* _DIRECTIONS_
Once you reach the line containing "- **Create Custom Datasets:**" in the entries below, write out that line and each one after it down to the line containing "- **Systematic Prompt", exactly and with nothing added.

* _WORKING DATA_

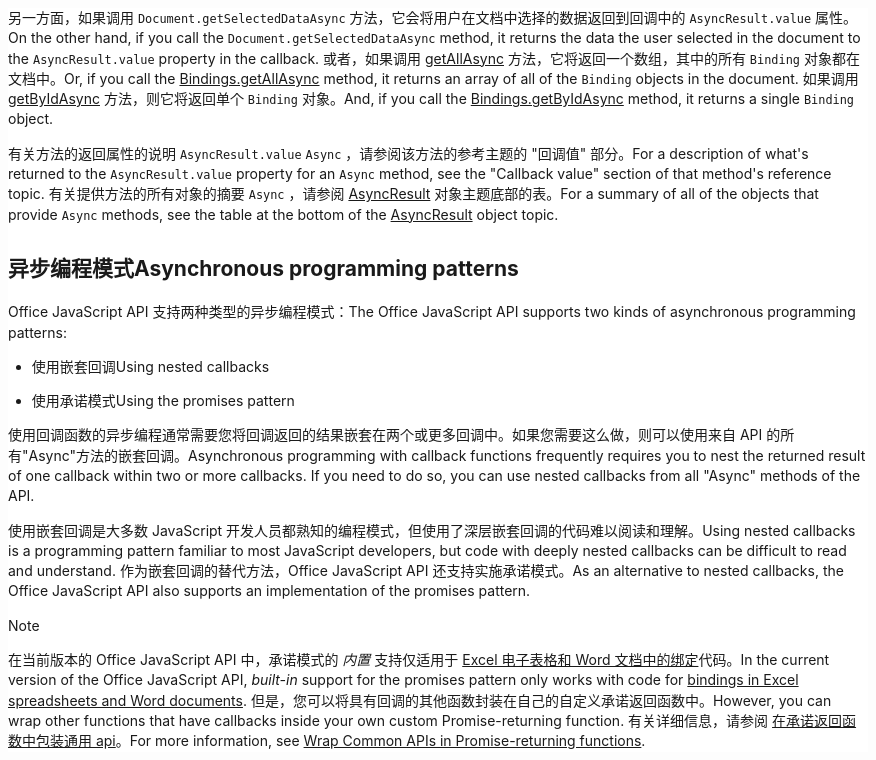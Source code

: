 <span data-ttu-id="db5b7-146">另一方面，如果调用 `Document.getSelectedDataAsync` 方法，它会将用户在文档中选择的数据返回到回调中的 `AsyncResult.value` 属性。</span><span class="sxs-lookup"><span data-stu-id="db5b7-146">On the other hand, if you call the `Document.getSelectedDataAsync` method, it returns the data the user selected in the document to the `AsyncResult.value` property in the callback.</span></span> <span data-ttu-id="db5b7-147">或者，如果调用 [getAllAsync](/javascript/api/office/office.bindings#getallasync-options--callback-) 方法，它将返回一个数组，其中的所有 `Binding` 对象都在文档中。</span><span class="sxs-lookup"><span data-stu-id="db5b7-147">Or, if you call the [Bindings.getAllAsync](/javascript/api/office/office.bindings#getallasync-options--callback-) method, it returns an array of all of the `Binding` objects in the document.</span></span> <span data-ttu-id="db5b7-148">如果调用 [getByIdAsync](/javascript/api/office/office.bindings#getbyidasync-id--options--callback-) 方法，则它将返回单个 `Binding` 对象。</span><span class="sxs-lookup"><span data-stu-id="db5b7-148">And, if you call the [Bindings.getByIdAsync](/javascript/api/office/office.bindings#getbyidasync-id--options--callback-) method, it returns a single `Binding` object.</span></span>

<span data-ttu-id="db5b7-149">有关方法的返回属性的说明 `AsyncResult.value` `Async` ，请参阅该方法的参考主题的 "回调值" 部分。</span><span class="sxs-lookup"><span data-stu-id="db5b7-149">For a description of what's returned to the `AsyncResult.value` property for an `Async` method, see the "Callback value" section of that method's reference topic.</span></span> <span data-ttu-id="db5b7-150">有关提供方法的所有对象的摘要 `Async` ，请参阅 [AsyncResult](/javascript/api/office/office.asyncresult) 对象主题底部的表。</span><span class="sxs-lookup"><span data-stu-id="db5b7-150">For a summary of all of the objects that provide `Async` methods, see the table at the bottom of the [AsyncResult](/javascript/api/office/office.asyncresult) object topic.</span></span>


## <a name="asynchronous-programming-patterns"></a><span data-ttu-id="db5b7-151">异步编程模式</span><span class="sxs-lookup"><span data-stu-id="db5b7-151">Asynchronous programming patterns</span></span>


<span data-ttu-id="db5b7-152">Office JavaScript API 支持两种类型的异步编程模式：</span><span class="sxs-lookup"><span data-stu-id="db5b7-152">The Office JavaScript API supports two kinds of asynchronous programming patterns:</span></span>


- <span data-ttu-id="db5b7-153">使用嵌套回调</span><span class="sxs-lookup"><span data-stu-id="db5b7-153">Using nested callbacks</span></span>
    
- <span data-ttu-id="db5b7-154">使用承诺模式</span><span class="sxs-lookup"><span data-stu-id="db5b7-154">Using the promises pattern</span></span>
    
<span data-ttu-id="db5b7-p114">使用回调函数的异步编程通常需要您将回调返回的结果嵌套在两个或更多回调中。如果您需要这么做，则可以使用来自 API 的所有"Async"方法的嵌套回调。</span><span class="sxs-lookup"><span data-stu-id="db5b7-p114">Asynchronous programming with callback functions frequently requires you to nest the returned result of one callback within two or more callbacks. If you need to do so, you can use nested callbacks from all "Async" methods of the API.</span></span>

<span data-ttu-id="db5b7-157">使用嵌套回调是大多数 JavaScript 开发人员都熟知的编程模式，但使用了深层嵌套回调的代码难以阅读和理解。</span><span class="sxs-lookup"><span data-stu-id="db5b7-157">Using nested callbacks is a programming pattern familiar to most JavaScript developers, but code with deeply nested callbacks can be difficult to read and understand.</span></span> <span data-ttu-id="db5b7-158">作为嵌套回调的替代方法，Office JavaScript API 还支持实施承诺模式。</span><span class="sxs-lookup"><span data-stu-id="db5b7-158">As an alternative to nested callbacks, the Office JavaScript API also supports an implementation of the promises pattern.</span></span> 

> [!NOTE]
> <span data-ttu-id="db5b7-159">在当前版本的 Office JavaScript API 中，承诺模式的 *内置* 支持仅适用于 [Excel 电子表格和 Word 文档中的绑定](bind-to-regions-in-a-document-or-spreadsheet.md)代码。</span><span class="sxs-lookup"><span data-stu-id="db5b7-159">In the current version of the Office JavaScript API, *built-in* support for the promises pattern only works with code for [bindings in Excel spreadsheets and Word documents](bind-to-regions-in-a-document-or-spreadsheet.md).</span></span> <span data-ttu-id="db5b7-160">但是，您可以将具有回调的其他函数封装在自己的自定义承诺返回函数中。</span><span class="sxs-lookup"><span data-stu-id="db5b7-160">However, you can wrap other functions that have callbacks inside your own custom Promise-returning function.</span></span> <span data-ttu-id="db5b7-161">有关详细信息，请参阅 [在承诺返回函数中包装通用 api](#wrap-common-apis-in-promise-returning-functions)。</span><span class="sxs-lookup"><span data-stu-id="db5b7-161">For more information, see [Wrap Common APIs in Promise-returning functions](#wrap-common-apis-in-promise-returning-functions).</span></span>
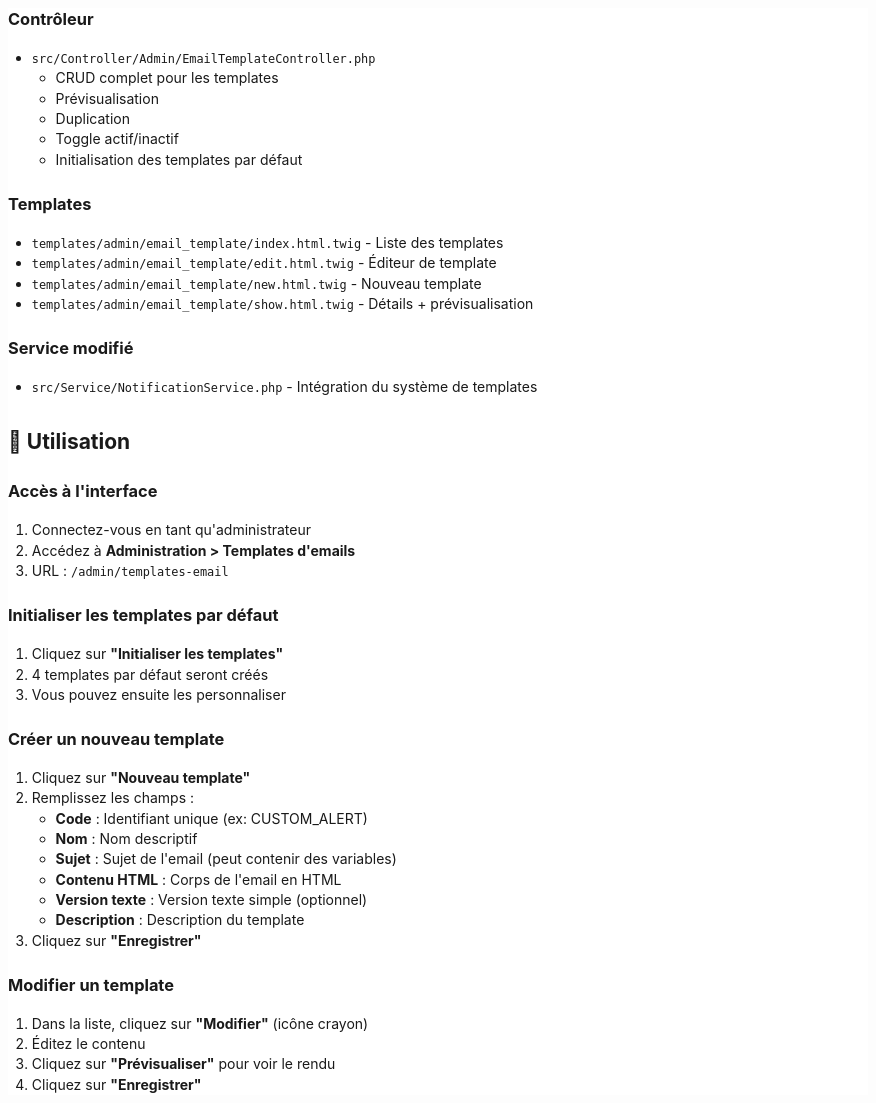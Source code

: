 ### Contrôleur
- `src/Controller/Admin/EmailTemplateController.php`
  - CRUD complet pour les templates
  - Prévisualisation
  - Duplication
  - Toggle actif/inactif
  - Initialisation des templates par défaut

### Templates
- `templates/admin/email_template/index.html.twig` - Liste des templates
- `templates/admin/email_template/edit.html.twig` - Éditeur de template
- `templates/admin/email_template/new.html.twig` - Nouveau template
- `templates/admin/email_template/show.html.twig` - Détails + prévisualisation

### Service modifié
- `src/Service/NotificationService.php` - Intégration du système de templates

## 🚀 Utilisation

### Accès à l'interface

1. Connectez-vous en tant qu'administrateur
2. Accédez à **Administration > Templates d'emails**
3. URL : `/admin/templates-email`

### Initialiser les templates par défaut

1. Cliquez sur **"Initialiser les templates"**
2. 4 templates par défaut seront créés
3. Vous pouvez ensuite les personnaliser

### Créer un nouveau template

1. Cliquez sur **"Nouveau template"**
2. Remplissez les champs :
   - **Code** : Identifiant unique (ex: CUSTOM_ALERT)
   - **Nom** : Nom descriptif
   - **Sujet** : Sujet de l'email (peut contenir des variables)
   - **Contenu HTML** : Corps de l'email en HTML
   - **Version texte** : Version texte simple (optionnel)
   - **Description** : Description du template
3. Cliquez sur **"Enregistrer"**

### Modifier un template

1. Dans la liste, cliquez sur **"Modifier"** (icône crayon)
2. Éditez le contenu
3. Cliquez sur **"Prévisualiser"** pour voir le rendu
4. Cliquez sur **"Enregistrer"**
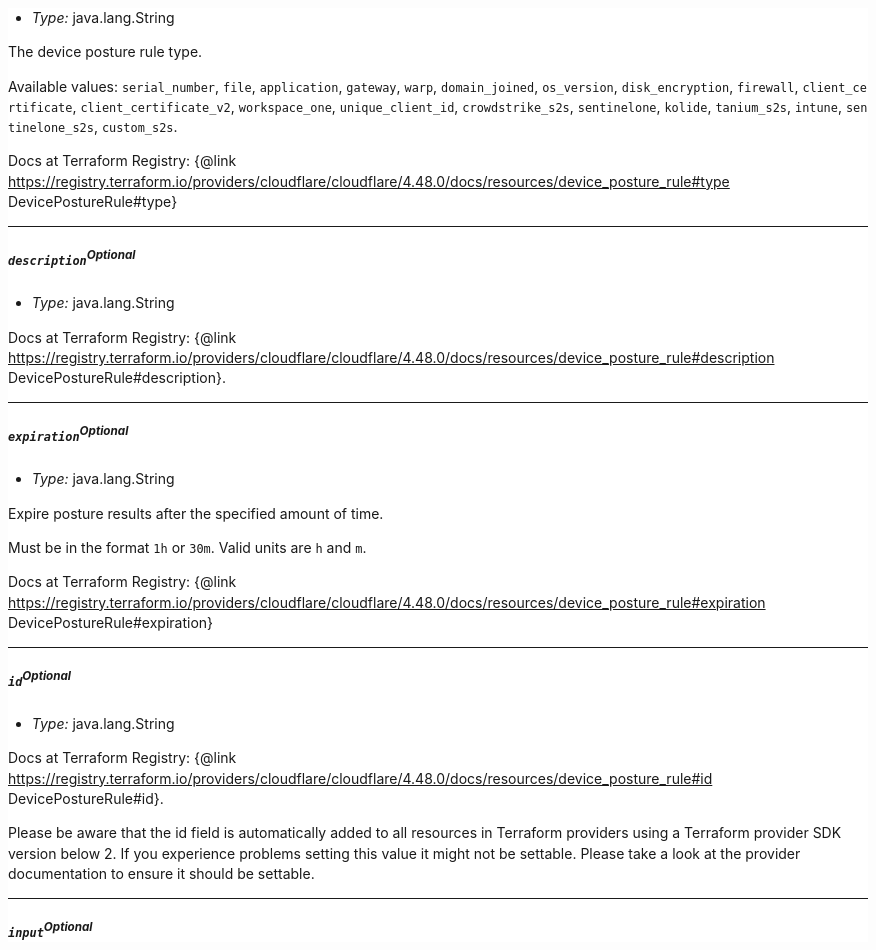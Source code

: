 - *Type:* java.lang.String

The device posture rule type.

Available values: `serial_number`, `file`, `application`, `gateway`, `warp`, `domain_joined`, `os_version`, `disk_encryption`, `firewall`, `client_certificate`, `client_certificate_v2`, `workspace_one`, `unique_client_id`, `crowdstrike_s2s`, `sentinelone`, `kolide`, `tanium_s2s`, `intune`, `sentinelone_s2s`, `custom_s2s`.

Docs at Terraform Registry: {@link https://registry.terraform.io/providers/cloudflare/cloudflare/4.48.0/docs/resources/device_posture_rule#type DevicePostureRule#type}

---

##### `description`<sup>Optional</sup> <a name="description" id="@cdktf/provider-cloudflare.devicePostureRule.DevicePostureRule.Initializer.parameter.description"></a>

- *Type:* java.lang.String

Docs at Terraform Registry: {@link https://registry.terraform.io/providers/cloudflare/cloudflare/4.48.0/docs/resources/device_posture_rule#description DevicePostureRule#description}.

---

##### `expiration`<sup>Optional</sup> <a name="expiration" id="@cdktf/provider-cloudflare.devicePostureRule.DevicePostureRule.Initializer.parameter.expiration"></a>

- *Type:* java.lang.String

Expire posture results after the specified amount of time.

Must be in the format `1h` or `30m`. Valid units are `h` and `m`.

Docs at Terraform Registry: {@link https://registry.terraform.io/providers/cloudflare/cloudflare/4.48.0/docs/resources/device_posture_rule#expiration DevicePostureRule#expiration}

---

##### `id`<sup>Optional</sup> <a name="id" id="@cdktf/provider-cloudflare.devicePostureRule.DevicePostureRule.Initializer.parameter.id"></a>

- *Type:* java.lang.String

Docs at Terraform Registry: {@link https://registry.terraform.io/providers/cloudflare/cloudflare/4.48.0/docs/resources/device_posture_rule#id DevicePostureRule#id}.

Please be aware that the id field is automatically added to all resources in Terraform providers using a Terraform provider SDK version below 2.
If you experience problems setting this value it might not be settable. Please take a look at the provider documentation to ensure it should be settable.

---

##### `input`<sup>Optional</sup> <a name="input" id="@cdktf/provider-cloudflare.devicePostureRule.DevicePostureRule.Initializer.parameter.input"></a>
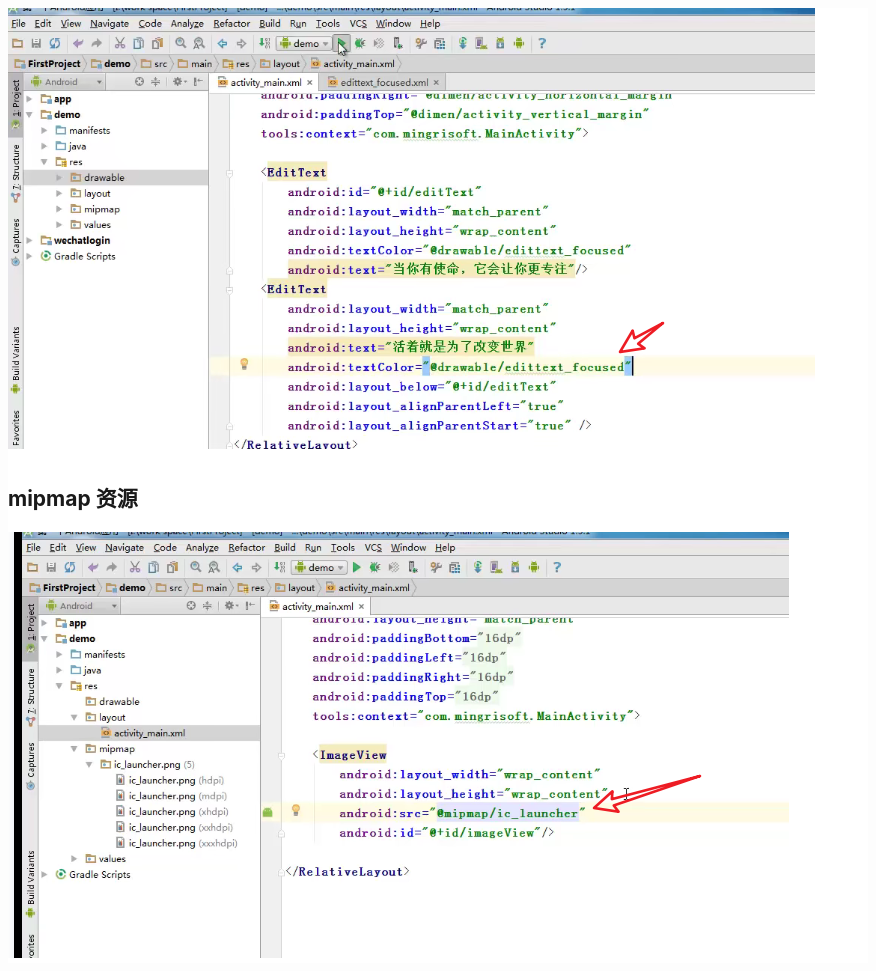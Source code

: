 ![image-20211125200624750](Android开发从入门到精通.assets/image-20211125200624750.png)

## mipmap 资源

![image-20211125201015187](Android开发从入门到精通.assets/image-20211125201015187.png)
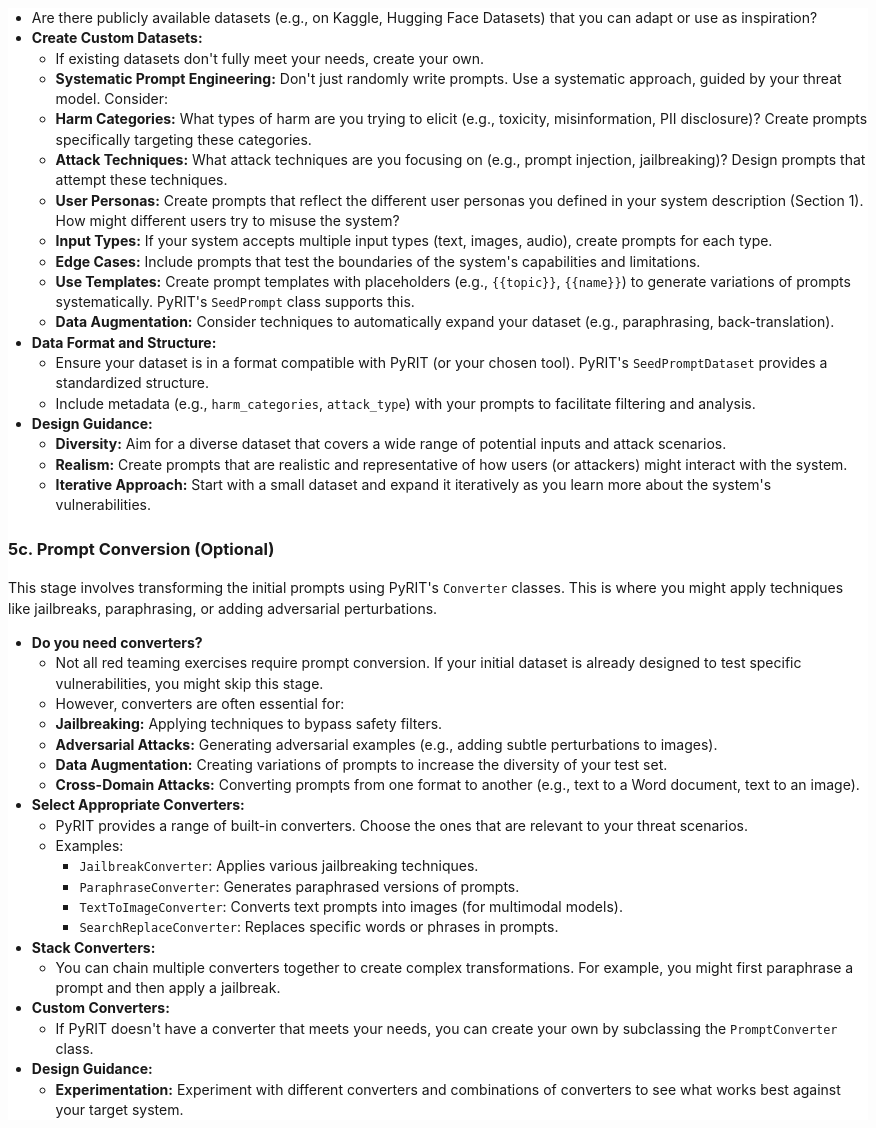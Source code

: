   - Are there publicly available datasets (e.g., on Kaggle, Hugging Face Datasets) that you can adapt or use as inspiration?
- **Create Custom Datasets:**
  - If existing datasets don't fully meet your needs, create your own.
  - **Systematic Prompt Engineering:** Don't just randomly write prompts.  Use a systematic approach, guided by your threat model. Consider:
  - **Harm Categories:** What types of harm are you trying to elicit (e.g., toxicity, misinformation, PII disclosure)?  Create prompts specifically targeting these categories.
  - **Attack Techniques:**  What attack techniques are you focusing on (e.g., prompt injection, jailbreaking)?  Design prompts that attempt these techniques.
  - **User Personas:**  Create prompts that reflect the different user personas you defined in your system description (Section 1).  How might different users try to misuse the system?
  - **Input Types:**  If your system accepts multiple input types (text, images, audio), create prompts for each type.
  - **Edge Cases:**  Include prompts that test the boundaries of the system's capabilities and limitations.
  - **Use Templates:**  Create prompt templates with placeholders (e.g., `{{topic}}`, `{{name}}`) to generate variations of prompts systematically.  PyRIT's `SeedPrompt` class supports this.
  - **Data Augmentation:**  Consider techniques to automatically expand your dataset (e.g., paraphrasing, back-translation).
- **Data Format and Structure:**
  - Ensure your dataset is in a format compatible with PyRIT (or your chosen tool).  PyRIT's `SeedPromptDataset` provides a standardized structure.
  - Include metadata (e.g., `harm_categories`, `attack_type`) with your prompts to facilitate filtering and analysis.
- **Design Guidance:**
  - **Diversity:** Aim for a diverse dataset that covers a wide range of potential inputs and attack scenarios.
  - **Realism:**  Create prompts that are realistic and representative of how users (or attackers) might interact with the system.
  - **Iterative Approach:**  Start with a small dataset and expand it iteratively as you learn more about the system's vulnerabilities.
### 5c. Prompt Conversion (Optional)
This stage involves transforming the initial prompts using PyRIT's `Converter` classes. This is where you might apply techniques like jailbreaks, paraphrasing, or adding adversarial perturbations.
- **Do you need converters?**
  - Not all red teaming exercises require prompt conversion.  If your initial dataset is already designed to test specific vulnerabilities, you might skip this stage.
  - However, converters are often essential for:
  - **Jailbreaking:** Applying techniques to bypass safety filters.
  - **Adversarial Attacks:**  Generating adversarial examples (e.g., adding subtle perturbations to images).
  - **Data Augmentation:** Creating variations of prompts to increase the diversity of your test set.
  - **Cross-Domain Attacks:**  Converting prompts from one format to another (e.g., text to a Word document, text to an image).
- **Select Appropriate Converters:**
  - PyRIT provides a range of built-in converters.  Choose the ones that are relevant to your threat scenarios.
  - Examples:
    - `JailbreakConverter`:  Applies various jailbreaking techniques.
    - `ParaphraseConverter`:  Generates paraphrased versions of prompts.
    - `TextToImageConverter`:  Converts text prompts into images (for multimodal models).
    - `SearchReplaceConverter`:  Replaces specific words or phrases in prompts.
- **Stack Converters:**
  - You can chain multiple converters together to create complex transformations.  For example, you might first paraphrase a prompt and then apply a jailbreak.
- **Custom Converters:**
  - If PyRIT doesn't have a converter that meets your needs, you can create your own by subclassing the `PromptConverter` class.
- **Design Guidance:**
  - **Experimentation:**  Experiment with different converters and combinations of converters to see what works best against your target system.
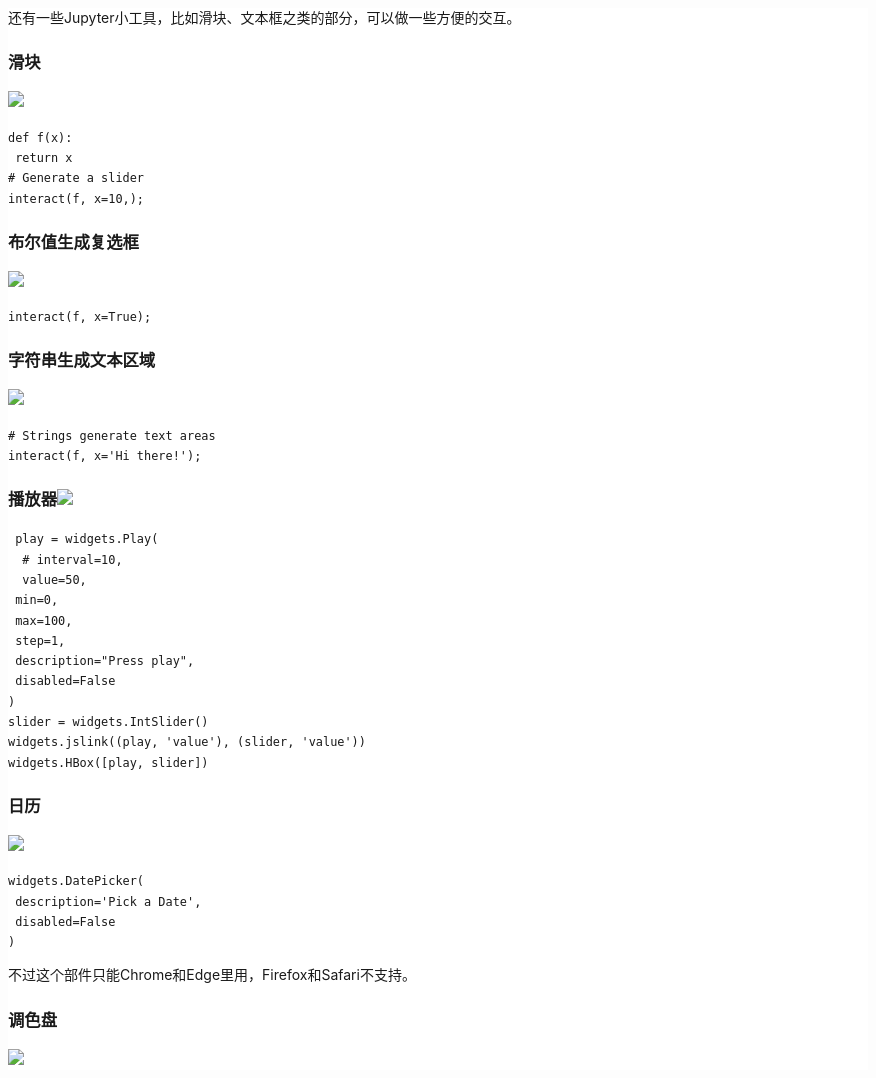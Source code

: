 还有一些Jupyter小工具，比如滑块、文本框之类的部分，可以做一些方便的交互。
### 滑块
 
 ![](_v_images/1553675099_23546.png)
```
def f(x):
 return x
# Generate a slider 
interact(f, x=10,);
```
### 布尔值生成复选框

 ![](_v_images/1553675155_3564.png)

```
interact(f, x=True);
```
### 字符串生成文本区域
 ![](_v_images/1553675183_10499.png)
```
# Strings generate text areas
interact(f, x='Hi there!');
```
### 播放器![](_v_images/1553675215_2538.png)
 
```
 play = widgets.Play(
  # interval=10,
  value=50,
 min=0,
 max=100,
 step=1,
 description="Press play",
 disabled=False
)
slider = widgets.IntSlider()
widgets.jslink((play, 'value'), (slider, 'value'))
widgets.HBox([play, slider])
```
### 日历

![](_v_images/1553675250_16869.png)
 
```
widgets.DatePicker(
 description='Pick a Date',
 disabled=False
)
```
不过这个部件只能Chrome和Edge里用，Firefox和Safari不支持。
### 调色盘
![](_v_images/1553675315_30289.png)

* _TASK OUTPUT_
- **Create Custom Datasets:**
  - If existing datasets don't fully meet your needs, create your own.
  - **Systematic Prompt Engineering:** Don't just randomly write prompts.  Use a systematic approach, guided by your threat model. Consider:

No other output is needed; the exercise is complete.